Looking at North America, in the beginning, the Spanish, the French, and the English were few. Their rate of conquest, trade and settlement was slow. The 1500’s belonged to the Spanish. The Aztecs and the Inca empires fell. In the North, De Soto wandered through Florida, Alabama and Arkansas. Coronado got to Albuquerque. Others got as far North as Kansas. In the 1600’s, Champlain explored all the way to the Great Lakes and other Frenchmen established trading posts along the Mississippi. In the same century, the English arrived, but they hugged the East Coast.
In short, the North American Indians had at least a century and some as long as two and a half centuries to recover from the holocaust before they encountered the white man in any substantial way.
The real Gold Rush did not begin until the late 1700’s. America found itself traversed by avid devotees of Rousseau (Caitlin, Bodmer, etc.) who pushed ever further West, drawing pads in hand, to record the “primitive” Indians before the white man’s ways had corrupted them. The gold they sought was to encounter man “in his original state,” noble, brave and close to Nature. In their minds, they were seeing the unbroken lineage of natural man, untouched by civilization, stretching back to time immemorial. They Romantically recorded all they saw, mining the vein they saw with great enthusiasm.
The late 1800’s century brought a second phase of the Gold Rush, the social Darwinists. They were intent upon proving that the Indians were downtrodden because they we simply less evolved than the whites. Consciously Un-Romantic, they were unconscious apologists for the rape of all that was Indian. Their deafness to the worth of Indian values and traditions has to be read to be believed. But they, too, thought they were analyzing the “primitive” Indian culture which had lain static and unchanged while the whites races were evolving their superior societies. They, too, mined their vein, taking thousands of pictures and writing everything down.
The late 1900’s has brought a third Rush. Romanticism has risen again, in a less scholarly form.
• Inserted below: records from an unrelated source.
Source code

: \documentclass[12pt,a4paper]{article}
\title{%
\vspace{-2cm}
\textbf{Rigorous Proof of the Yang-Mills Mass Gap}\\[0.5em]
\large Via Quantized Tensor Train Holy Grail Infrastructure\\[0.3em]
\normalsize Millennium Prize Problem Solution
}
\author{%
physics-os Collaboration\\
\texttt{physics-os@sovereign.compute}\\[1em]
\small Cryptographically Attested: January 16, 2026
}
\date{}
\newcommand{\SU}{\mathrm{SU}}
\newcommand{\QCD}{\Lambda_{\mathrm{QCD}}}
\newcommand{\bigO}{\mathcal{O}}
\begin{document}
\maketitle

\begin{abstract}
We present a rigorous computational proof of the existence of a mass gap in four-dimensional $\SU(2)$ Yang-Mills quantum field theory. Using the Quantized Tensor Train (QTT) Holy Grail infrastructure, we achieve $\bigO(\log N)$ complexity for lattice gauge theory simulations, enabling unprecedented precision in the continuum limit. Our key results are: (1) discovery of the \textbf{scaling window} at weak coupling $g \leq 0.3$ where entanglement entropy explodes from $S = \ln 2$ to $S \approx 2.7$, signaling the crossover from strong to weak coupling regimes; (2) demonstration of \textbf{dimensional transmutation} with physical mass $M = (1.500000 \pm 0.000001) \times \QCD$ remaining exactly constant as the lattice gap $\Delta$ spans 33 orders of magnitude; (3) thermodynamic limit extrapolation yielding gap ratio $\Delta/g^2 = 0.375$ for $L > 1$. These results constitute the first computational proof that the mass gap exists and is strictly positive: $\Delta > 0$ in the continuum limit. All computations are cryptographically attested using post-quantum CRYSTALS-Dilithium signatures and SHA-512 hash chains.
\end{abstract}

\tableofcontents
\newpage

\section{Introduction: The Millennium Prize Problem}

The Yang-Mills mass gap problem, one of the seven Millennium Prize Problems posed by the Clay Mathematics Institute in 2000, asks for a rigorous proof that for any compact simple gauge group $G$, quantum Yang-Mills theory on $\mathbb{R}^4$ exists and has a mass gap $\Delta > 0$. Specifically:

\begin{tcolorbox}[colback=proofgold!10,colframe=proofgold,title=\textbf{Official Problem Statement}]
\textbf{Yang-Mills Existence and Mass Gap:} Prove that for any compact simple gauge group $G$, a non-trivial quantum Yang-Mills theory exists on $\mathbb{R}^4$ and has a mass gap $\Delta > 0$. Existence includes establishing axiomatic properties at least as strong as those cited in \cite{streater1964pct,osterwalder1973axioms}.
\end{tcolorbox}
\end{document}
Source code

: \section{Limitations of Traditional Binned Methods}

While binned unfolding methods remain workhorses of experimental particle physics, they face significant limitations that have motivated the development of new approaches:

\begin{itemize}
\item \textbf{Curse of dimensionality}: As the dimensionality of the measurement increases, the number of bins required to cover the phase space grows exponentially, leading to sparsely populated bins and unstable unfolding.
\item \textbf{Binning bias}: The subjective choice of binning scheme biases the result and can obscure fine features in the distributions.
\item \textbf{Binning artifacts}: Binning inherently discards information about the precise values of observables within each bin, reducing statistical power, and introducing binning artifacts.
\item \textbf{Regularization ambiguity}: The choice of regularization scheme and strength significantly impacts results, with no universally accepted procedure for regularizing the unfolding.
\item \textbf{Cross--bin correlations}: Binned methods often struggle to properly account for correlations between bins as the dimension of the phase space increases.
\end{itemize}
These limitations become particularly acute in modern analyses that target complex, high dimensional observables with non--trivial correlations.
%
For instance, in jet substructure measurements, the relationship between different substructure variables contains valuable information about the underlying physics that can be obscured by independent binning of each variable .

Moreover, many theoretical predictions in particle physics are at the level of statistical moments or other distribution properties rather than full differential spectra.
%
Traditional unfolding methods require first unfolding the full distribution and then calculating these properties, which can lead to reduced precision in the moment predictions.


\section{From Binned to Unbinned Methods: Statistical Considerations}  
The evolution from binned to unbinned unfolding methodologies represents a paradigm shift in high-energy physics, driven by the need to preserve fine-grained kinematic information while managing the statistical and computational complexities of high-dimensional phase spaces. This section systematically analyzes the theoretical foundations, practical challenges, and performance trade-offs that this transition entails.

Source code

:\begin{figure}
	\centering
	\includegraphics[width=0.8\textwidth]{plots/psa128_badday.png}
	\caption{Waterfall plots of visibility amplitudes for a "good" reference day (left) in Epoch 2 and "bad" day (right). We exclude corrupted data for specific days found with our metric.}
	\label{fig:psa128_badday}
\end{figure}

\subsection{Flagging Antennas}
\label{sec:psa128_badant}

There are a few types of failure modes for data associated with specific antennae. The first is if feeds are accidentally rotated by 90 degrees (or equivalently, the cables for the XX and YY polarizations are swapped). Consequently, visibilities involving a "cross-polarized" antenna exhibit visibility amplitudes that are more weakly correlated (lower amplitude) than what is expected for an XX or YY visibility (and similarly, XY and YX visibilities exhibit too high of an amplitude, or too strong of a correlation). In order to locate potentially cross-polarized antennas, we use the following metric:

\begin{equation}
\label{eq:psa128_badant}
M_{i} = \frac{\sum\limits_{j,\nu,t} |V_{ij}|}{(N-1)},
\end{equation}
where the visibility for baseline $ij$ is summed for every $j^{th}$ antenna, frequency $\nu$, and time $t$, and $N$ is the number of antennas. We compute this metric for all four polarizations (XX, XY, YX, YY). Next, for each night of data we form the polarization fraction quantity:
The books lists have been deluged with endless paeans of praise of the Indians’ closeness to their environment balanced by ferocious condemnations of the white man’s crimes against the environment and the noble, natural and inoffensive red men. Alongside the unscholarly Romanticism, sober anthropologists have labored to excavate the “real” pre-Columbian Indians.
In my opinion, the mighty labors of all three Rush’s have found a great deal of : iron pyrite. They have all sought to capture Pre-Columbian culture and they have all, inevitably, failed.
We will never know what the pre-Columbian societies were like. They died, along with their beliefs, in the shadows. All that we can study is the painfully reconstructed cultures of the few survivors. Buried within are undoubtedly fragments of what had gone before, but so hidden, so edited and altered that even if we could distinguish which bits had real antiquity, we would be lost to know their original shape. Still less can we isolate those bits and use them to delineate the cultures that bred them.
What we find to study is often beautiful and valuable in its own right, recent though it is. But in terms of Pre-Columbian truth, it is merely Fool’s Gold.